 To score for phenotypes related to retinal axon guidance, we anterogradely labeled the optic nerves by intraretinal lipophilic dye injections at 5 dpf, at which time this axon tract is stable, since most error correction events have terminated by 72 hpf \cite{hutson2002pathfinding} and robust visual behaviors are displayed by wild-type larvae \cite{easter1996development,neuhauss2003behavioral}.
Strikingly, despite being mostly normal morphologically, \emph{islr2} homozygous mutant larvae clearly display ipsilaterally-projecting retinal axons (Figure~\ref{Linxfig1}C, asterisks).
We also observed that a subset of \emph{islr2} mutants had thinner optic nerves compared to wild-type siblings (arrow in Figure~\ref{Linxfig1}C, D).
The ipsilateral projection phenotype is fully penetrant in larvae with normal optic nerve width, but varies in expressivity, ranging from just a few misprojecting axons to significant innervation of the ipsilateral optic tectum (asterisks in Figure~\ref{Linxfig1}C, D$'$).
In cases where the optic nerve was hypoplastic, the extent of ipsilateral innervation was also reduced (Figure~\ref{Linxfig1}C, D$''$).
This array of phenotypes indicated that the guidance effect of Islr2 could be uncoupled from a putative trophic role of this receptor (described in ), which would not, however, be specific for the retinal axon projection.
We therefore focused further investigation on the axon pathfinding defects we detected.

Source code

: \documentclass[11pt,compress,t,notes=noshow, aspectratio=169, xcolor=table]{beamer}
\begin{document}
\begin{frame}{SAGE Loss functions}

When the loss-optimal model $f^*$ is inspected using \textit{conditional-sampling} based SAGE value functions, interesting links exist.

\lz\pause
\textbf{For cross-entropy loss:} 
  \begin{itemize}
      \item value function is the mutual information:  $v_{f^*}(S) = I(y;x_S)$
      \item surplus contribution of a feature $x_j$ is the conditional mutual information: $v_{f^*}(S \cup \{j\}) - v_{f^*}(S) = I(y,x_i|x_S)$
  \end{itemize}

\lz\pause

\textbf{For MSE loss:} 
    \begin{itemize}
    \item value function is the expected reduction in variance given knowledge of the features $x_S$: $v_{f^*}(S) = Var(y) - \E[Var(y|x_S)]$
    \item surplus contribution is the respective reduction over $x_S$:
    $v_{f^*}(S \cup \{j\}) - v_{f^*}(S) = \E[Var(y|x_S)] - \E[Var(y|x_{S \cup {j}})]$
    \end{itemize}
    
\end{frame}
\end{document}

:: Instructions for the task ::
For the material above, produce a word-for-word copy.

:: Written response ::
 To score for phenotypes related to retinal axon guidance, we anterogradely labeled the optic nerves by intraretinal lipophilic dye injections at 5 dpf, at which time this axon tract is stable, since most error correction events have terminated by 72 hpf \cite{hutson2002pathfinding} and robust visual behaviors are displayed by wild-type larvae \cite{easter1996development,neuhauss2003behavioral}.
Strikingly, despite being mostly normal morphologically, \emph{islr2} homozygous mutant larvae clearly display ipsilaterally-projecting retinal axons (Figure~\ref{Linxfig1}C, asterisks).
We also observed that a subset of \emph{islr2} mutants had thinner optic nerves compared to wild-type siblings (arrow in Figure~\ref{Linxfig1}C, D).
The ipsilateral projection phenotype is fully penetrant in larvae with normal optic nerve width, but varies in expressivity, ranging from just a few misprojecting axons to significant innervation of the ipsilateral optic tectum (asterisks in Figure~\ref{Linxfig1}C, D$'$).
In cases where the optic nerve was hypoplastic, the extent of ipsilateral innervation was also reduced (Figure~\ref{Linxfig1}C, D$''$).
This array of phenotypes indicated that the guidance effect of Islr2 could be uncoupled from a putative trophic role of this receptor (described in ), which would not, however, be specific for the retinal axon projection.
We therefore focused further investigation on the axon pathfinding defects we detected.

Source code

: \documentclass[11pt,compress,t,notes=noshow, aspectratio=169, xcolor=table]{beamer}
\begin{document}
\begin{frame}{SAGE Loss functions}

When the loss-optimal model $f^*$ is inspected using \textit{conditional-sampling} based SAGE value functions, interesting links exist.

\lz\pause
\textbf{For cross-entropy loss:} 
  \begin{itemize}
      \item value function is the mutual information:  $v_{f^*}(S) = I(y;x_S)$
      \item surplus contribution of a feature $x_j$ is the conditional mutual information: $v_{f^*}(S \cup \{j\}) - v_{f^*}(S) = I(y,x_i|x_S)$
  \end{itemize}

\lz\pause

\textbf{For MSE loss:} 
    \begin{itemize}
    \item value function is the expected reduction in variance given knowledge of the features $x_S$: $v_{f^*}(S) = Var(y) - \E[Var(y|x_S)]$
    \item surplus contribution is the respective reduction over $x_S$:
    $v_{f^*}(S \cup \{j\}) - v_{f^*}(S) = \E[Var(y|x_S)] - \E[Var(y|x_{S \cup {j}})]$
    \end{itemize}
    
\end{frame}
\end{document}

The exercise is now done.